ドンチッチへ深い愛情を抱いていたマーク・キューバン(左)[写真]=Getty Images

 ダラス・マーベリックスの共同ガバナーの1人であるマーク・キューバンは、ルカ・ドンチッチのトレードを望んでいなかったようだ。

 ドンチッチのトレードは、今冬最大のサプライズとなり、全米は疎か、世界中のバスケファンたちを震撼させた。マーベリックスはマーケット締切目前の2月3日(現地時間2日)、ロサンゼルス・レイカーズとの間で、ドンチッチとアンソニー・デイビスのトレードを敢行。球団のレジェンドであるダーク・ノビツキーからバトンを受け継ぎ、誰しもが新時代のフランチャイズプレーヤーになると思っていた矢先のビッグディール。レイカーズ入団会見ではドンチッチ本人も事実を受け入れられていない様子で、リーグに在籍する他の選手たちは試合中にもかかわらず、その報道に目を疑っていた。

 しかし、NBAインサイダーのマーク・ステイン記者によると、キューバンは決定を下した球団のニコ・ハリソンGMからドンチッチのトレードについて事前通達がなく、報告を受けた際にショックを受けたという。
 
 ステイン記者は、ドンチッチ移籍に関するキューバンの状況を以下のように説明している。

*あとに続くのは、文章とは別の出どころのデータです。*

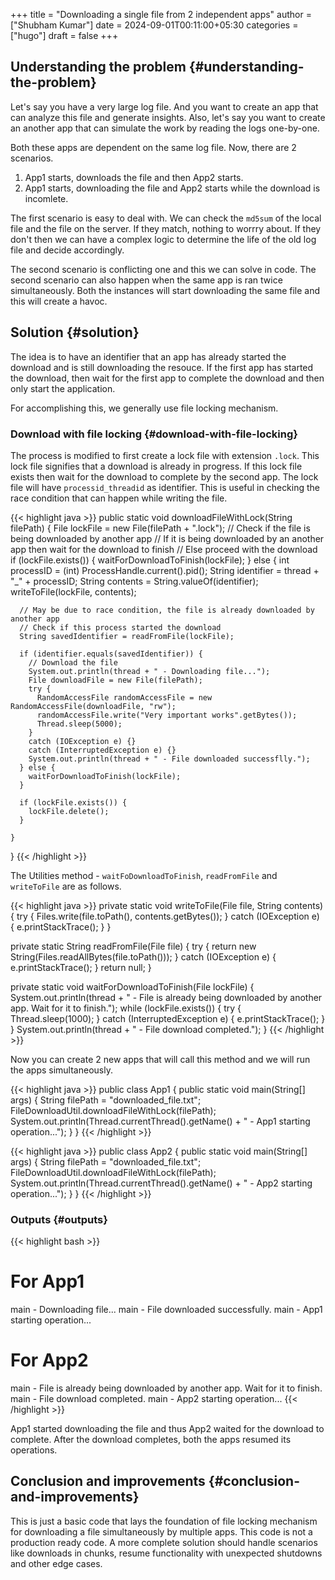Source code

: +++
title = "Downloading a single file from 2 independent apps"
author = ["Shubham Kumar"]
date = 2024-09-01T00:11:00+05:30
categories = ["hugo"]
draft = false
+++

## Understanding the problem {#understanding-the-problem}

Let's say you have a very large log file.
And you want to create an app that can analyze this file and generate insights.
Also, let's say you want to create an another app that can simulate the work by reading the logs one-by-one.

Both these apps are dependent on the same log file.
Now, there are 2 scenarios.

1.  App1 starts, downloads the file and then App2 starts.
2.  App1 starts, downloading the file and App2 starts while the download is incomlete.

The first scenario is easy to deal with. We can check the `md5sum` of the local file and the file on the server.
If they match, nothing to worrry about. If they don't then we can have a complex logic to determine the life of the old log file and decide accordingly.

The second scenario is conflicting one and this we can solve in code.
The second scenario can also happen when the same app is ran twice simultaneously.
Both the instances will start downloading the same file and this will create a havoc.


## Solution {#solution}

The idea is to have an identifier that an app has already started the download and is still downloading the resouce.
If the first app has started the download, then wait for the first app to complete the download and then only start the application.

For accomplishing this, we generally use file locking mechanism.


### Download with file locking {#download-with-file-locking}

The process is modified to first create a lock file with extension `.lock`.
This lock file signifies that a download is already in progress.
If this lock file exists then wait for the download to complete by the second app.
The lock file will have `processid_threadid` as identifier.
This is useful in checking the race condition that can happen while writing the file.

{{< highlight java >}}
  public static void downloadFileWithLock(String filePath) {
    File lockFile = new File(filePath + ".lock");
    // Check if the file is being downloaded by another app
    // If it is being downloaded by an another app then wait for the download to finish
    // Else proceed with the download
    if (lockFile.exists()) {
      waitForDownloadToFinish(lockFile);
    } else {
      int processID = (int) ProcessHandle.current().pid();
      String identifier = thread + "_" + processID;
      String contents = String.valueOf(identifier);
      writeToFile(lockFile, contents);

      // May be due to race condition, the file is already downloaded by another app
      // Check if this process started the download
      String savedIdentifier = readFromFile(lockFile);

      if (identifier.equals(savedIdentifier)) {
        // Download the file
        System.out.println(thread + " - Downloading file...");
        File downloadFile = new File(filePath);
        try {
          RandomAccessFile randomAccessFile = new RandomAccessFile(downloadFile, "rw");
          randomAccessFile.write("Very important works".getBytes());
          Thread.sleep(5000);
        }
        catch (IOException e) {}
        catch (InterruptedException e) {}
        System.out.println(thread + " - File downloaded successflly.");
      } else {
        waitForDownloadToFinish(lockFile);
      }

      if (lockFile.exists()) {
        lockFile.delete();
      }

    }
  }
{{< /highlight >}}

The Utilities method - `waitFoDownloadToFinish`, `readFromFile` and `writeToFile` are as follows.

{{< highlight java >}}
  private static void writeToFile(File file, String contents) {
    try {
      Files.write(file.toPath(), contents.getBytes());
    } catch (IOException e) {
      e.printStackTrace();
    }
  }

  private static String readFromFile(File file) {
    try {
      return new String(Files.readAllBytes(file.toPath()));
    } catch (IOException e) {
      e.printStackTrace();
    }
    return null;
  }

  private static void waitForDownloadToFinish(File lockFile) {
    System.out.println(thread + " - File is already being downloaded by another app. Wait for it to finish.");
    while (lockFile.exists()) {
      try {
        Thread.sleep(1000);
      } catch (InterruptedException e) {
        e.printStackTrace();
      }
    }
    System.out.println(thread + " - File download completed.");
  }
{{< /highlight >}}

Now you can create 2 new apps that will call this method and we will run the apps simultaneously.

{{< highlight java >}}
public class App1 {
  public static void main(String[] args) {
    String filePath = "downloaded_file.txt";
    FileDownloadUtil.downloadFileWithLock(filePath);
    System.out.println(Thread.currentThread().getName() + " - App1 starting operation...");
  }
}
{{< /highlight >}}

{{< highlight java >}}
public class App2 {
  public static void main(String[] args) {
    String filePath = "downloaded_file.txt";
    FileDownloadUtil.downloadFileWithLock(filePath);
    System.out.println(Thread.currentThread().getName() + " - App2 starting operation...");
  }
}
{{< /highlight >}}


### Outputs {#outputs}

{{< highlight bash >}}
# For App1
main - Downloading file...
main - File downloaded successfully.
main - App1 starting operation...

# For App2
main - File is already being downloaded by another app. Wait for it to finish.
main - File download completed.
main - App2 starting operation...
{{< /highlight >}}

App1 started downloading the file and thus App2 waited for the download to complete.
After the download completes, both the apps resumed its operations.


## Conclusion and improvements {#conclusion-and-improvements}

This is just a basic code that lays the foundation of file locking mechanism for downloading a file simultaneously by multiple apps.
This code is not a production ready code.
A more complete solution should handle scenarios like downloads in chunks, resume functionality with unexpected shutdowns and other edge cases.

「キューバンが、ルカとADのトレードを知ったときにはすでに手遅れでした。マーベリックスの株式の過半数を保有するマジョリティオーナーのパトリック・デュモントは、彼に相談すらしませんでした。情報によれば、キューバンはハリソンGMにトレードを中止するよう懇願しましたが、そのときにはすでにレイカーズとの間で口頭合意が交わされていました」

『Sports Illustrated』のトム・ディアバーガー記者は、ドンチッチのトレードにおいて、球団内におけるキューバンの影響力低下を指摘している。

かつての名物オーナーも球団内での影響力の低下は否めない [写真]=Getty Images

 キューバンは2023年11月、マーベリックスの過半数株式をデュモントとその家族に売却。デュモントは、ラスベガスに本拠地を置く総合リゾート会社「ラスベガス・サンズ」の社長であり、同氏は現在、チームの経営全般を監督すると同時にガバナーとしてNBA理事会で球団を代表する立場にある。一方、キューバンも引き続き株式の27パーセントを保有しており、これまではバスケットボール運営の管理権を保持しているとされていたが、今回のドンチッチ移籍によって、内情に変化があることが明らかになった。

 キューバンは過去に「ドンチッチを手放すよりも妻と離婚する方が可能性が高い」というユーモアを言うほど、ドンチッチへ深い愛情を抱いていた。

 一方、デュモントはファンの悲しみを理解しつつも、「(マイケル・)ジョーダンやコービー(・ブライアント)のように、勝つことに集中して本当に毎日ハードに練習しなければ、ダラス・マーヴェリックスの一員になるべきではない」と、ドンチッチの労働倫理に疑問を呈し、今回のトレードが勝利のための決断だったことを強調している。

 デイビスはマーベリックスでのデビュー戦から攻守で躍動し、ドンチッチに変わるチームのコアとして存在感を示した。しかし、もしキューバンがオーナーのままであれば、この歴史的なトレードは実現しなかったのかもしれない。